Task requirements - Output the whole listing below exactly, omitting the images.
────────────────────
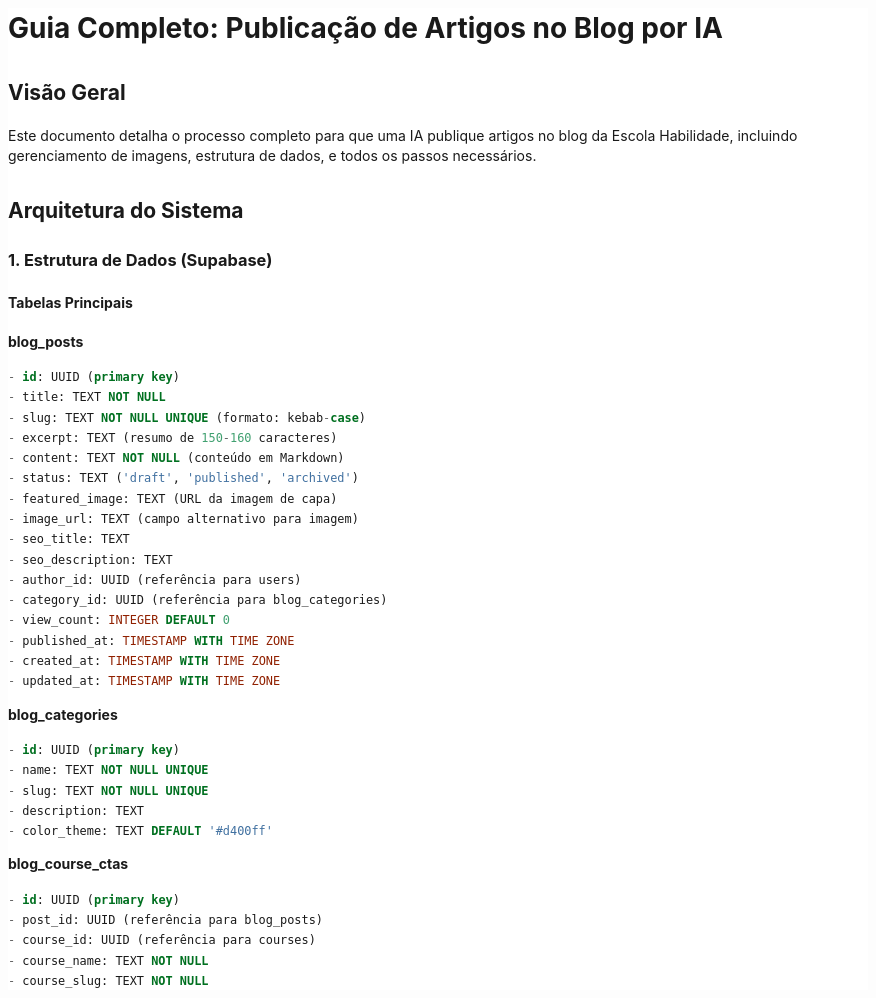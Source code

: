 # Guia Completo: Publicação de Artigos no Blog por IA

## Visão Geral

Este documento detalha o processo completo para que uma IA publique artigos no blog da Escola Habilidade, incluindo gerenciamento de imagens, estrutura de dados, e todos os passos necessários.

## Arquitetura do Sistema

### 1. Estrutura de Dados (Supabase)

#### Tabelas Principais

**blog_posts**
```sql
- id: UUID (primary key)
- title: TEXT NOT NULL
- slug: TEXT NOT NULL UNIQUE (formato: kebab-case)
- excerpt: TEXT (resumo de 150-160 caracteres)
- content: TEXT NOT NULL (conteúdo em Markdown)
- status: TEXT ('draft', 'published', 'archived')
- featured_image: TEXT (URL da imagem de capa)
- image_url: TEXT (campo alternativo para imagem)
- seo_title: TEXT
- seo_description: TEXT
- author_id: UUID (referência para users)
- category_id: UUID (referência para blog_categories)
- view_count: INTEGER DEFAULT 0
- published_at: TIMESTAMP WITH TIME ZONE
- created_at: TIMESTAMP WITH TIME ZONE
- updated_at: TIMESTAMP WITH TIME ZONE
```

**blog_categories**
```sql
- id: UUID (primary key)
- name: TEXT NOT NULL UNIQUE
- slug: TEXT NOT NULL UNIQUE
- description: TEXT
- color_theme: TEXT DEFAULT '#d400ff'
```

**blog_course_ctas**
```sql
- id: UUID (primary key)
- post_id: UUID (referência para blog_posts)
- course_id: UUID (referência para courses)
- course_name: TEXT NOT NULL
- course_slug: TEXT NOT NULL
```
────────────────────
Exercise response -
Source code

: # Guia Completo: Publicação de Artigos no Blog por IA

## Visão Geral

Este documento detalha o processo completo para que uma IA publique artigos no blog da Escola Habilidade, incluindo gerenciamento de imagens, estrutura de dados, e todos os passos necessários.

## Arquitetura do Sistema

### 1. Estrutura de Dados (Supabase)

#### Tabelas Principais

**blog_posts**
```sql
- id: UUID (primary key)
- title: TEXT NOT NULL
- slug: TEXT NOT NULL UNIQUE (formato: kebab-case)
- excerpt: TEXT (resumo de 150-160 caracteres)
- content: TEXT NOT NULL (conteúdo em Markdown)
- status: TEXT ('draft', 'published', 'archived')
- featured_image: TEXT (URL da imagem de capa)
- image_url: TEXT (campo alternativo para imagem)
- seo_title: TEXT
- seo_description: TEXT
- author_id: UUID (referência para users)
- category_id: UUID (referência para blog_categories)
- view_count: INTEGER DEFAULT 0
- published_at: TIMESTAMP WITH TIME ZONE
- created_at: TIMESTAMP WITH TIME ZONE
- updated_at: TIMESTAMP WITH TIME ZONE
```

**blog_categories**
```sql
- id: UUID (primary key)
- name: TEXT NOT NULL UNIQUE
- slug: TEXT NOT NULL UNIQUE
- description: TEXT
- color_theme: TEXT DEFAULT '#d400ff'
```

**blog_course_ctas**
```sql
- id: UUID (primary key)
- post_id: UUID (referência para blog_posts)
- course_id: UUID (referência para courses)
- course_name: TEXT NOT NULL
- course_slug: TEXT NOT NULL
```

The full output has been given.